Another conceptual method from the field of object orientation is the Unified Modeling Language (UML). This language contains many different types of diagrams, divided into structural and behavioral diagrams. The non-standardized notation and an overly formal and therefore unnatural verbalization are also critical aspects of this method: UML has no standard notation for clear key identification. The user can also define their own constraints in the model. These two points make portability more difficult [Hal01]. Since the roles of a relation have no order in UML, a verbalization can have several interpretations and thus lead to misunderstandings or errors in the implementation [Hal01]. In ORM, these disadvantages are eliminated by a standardized technique for the verbalization of facts and a clear graphical notation in this regard.

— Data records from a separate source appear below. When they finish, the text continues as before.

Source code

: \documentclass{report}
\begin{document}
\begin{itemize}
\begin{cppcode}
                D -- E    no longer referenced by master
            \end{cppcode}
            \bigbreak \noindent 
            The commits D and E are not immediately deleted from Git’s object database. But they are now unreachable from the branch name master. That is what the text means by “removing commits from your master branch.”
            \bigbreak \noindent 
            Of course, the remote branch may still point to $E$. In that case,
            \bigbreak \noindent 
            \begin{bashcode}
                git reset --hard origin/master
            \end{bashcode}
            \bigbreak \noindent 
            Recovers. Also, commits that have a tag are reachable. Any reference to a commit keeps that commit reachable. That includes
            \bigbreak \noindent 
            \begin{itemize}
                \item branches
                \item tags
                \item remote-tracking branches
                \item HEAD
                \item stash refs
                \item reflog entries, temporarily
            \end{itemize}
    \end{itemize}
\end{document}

Spoilt for choice: FCO-IM or ORM2
FastChangeCo would like to use FOM for conceptual modeling in its data warehouse projects in the future. However, the data modeling team at FastChangeCo must first choose on one of the methods from the FOM family. ORM2 and FCO-IM are on the shortlist.
The different goals of the individual methods are already reflected in their names: Second Generation Object Role Modeling (ORM2) aims to model objects that play a role in various facts. Fully Communication-Oriented Information Modeling (FCO-IM) aims to model only the information that is communicated (the exact modeling steps and explanations of the most important constraints in ORM2 and FCO-IM are explained in [TED17a]).
Example Model ORM2
This difference results in a different view on the facts: ORM2 explicitly distinguishes between Object Type and Fact Type, whereas FCO-IM considers Object Types to be simply a kind of Fact Types. The advantage of this distinction in ORM2 is a clearly recognizable distinction in the notation. The advantage of FCOIM, on the other hand, is that all facts can be treated uniformly. As a result fewer concepts are required in the metamodel and the transformation process is easier to perform.
Example Model FCO-IM
The biggest difference in the model notation is the additional textual annotation of the model elements. By default, in FCO-IM each constraint is annotated with its ID and each connection with the corresponding unique identifier of the object type. Example populations are also displayed in the model. In ORM2, only a few textual annotations are provided as standard; these are used for additional constraints or derivation rules. The populations of the object or fact types are also not included in the graphical notation and must be added manually using text fields.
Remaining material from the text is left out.